## INSTRUCTIONS TO FOLLOW
If the records below hold pictures, omit them, and print exactly the lines from the first line through the line containing "In the Meta", inclusive.

──────────────────────────────

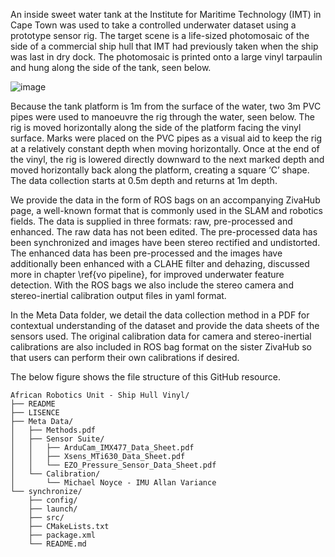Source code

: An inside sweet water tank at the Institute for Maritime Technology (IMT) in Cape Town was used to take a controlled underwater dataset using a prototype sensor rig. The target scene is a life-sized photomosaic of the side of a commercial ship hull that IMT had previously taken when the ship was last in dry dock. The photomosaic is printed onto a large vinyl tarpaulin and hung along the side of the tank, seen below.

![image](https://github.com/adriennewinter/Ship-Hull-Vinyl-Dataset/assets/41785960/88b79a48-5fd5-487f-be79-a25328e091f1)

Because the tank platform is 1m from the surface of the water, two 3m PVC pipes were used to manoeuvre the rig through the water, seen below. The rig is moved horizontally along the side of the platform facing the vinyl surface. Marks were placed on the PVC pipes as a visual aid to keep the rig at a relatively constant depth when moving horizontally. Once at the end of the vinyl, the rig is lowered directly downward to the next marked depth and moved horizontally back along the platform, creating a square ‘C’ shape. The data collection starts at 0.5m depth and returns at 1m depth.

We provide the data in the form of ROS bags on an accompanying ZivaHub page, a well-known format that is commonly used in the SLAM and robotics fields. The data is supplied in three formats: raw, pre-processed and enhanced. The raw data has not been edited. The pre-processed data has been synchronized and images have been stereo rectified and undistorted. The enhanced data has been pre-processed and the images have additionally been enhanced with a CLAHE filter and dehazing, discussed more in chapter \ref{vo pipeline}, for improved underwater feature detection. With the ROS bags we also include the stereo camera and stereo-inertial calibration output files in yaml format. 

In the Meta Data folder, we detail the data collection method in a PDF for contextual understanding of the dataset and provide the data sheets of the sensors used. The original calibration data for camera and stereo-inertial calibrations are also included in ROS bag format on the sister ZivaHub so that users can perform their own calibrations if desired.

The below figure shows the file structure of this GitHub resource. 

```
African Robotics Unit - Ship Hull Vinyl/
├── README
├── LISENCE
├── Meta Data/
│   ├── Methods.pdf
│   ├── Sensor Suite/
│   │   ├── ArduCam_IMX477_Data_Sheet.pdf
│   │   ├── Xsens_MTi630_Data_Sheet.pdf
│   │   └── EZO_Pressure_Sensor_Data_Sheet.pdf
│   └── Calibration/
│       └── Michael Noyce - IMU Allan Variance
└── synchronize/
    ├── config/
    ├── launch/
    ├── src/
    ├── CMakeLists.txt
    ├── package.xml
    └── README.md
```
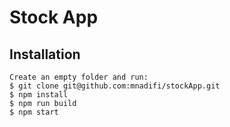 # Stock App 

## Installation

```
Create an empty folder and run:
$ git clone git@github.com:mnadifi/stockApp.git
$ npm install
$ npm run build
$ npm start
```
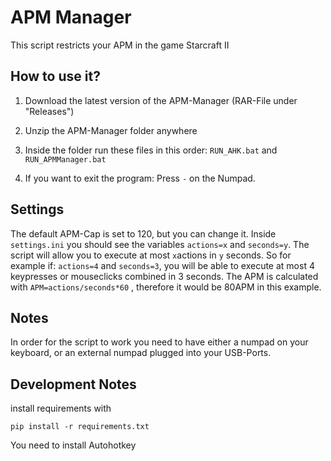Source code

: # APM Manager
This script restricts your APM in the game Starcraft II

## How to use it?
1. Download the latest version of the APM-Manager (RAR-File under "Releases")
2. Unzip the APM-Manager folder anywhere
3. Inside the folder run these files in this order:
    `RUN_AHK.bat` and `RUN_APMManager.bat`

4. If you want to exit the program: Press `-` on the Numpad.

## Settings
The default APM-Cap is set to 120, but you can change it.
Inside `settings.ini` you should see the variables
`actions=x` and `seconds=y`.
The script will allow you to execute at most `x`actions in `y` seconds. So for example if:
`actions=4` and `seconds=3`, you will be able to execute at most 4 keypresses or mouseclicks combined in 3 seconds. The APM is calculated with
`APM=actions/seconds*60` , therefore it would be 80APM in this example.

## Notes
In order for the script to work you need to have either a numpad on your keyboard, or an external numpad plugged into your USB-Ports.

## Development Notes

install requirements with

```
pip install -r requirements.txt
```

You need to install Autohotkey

──────────────────────────────

## RESULT
Source code

: An inside sweet water tank at the Institute for Maritime Technology (IMT) in Cape Town was used to take a controlled underwater dataset using a prototype sensor rig. The target scene is a life-sized photomosaic of the side of a commercial ship hull that IMT had previously taken when the ship was last in dry dock. The photomosaic is printed onto a large vinyl tarpaulin and hung along the side of the tank, seen below.

![image](https://github.com/adriennewinter/Ship-Hull-Vinyl-Dataset/assets/41785960/88b79a48-5fd5-487f-be79-a25328e091f1)

Because the tank platform is 1m from the surface of the water, two 3m PVC pipes were used to manoeuvre the rig through the water, seen below. The rig is moved horizontally along the side of the platform facing the vinyl surface. Marks were placed on the PVC pipes as a visual aid to keep the rig at a relatively constant depth when moving horizontally. Once at the end of the vinyl, the rig is lowered directly downward to the next marked depth and moved horizontally back along the platform, creating a square ‘C’ shape. The data collection starts at 0.5m depth and returns at 1m depth.

We provide the data in the form of ROS bags on an accompanying ZivaHub page, a well-known format that is commonly used in the SLAM and robotics fields. The data is supplied in three formats: raw, pre-processed and enhanced. The raw data has not been edited. The pre-processed data has been synchronized and images have been stereo rectified and undistorted. The enhanced data has been pre-processed and the images have additionally been enhanced with a CLAHE filter and dehazing, discussed more in chapter \ref{vo pipeline}, for improved underwater feature detection. With the ROS bags we also include the stereo camera and stereo-inertial calibration output files in yaml format. 

In the Meta Data folder, we detail the data collection method in a PDF for contextual understanding of the dataset and provide the data sheets of the sensors used. The original calibration data for camera and stereo-inertial calibrations are also included in ROS bag format on the sister ZivaHub so that users can perform their own calibrations if desired.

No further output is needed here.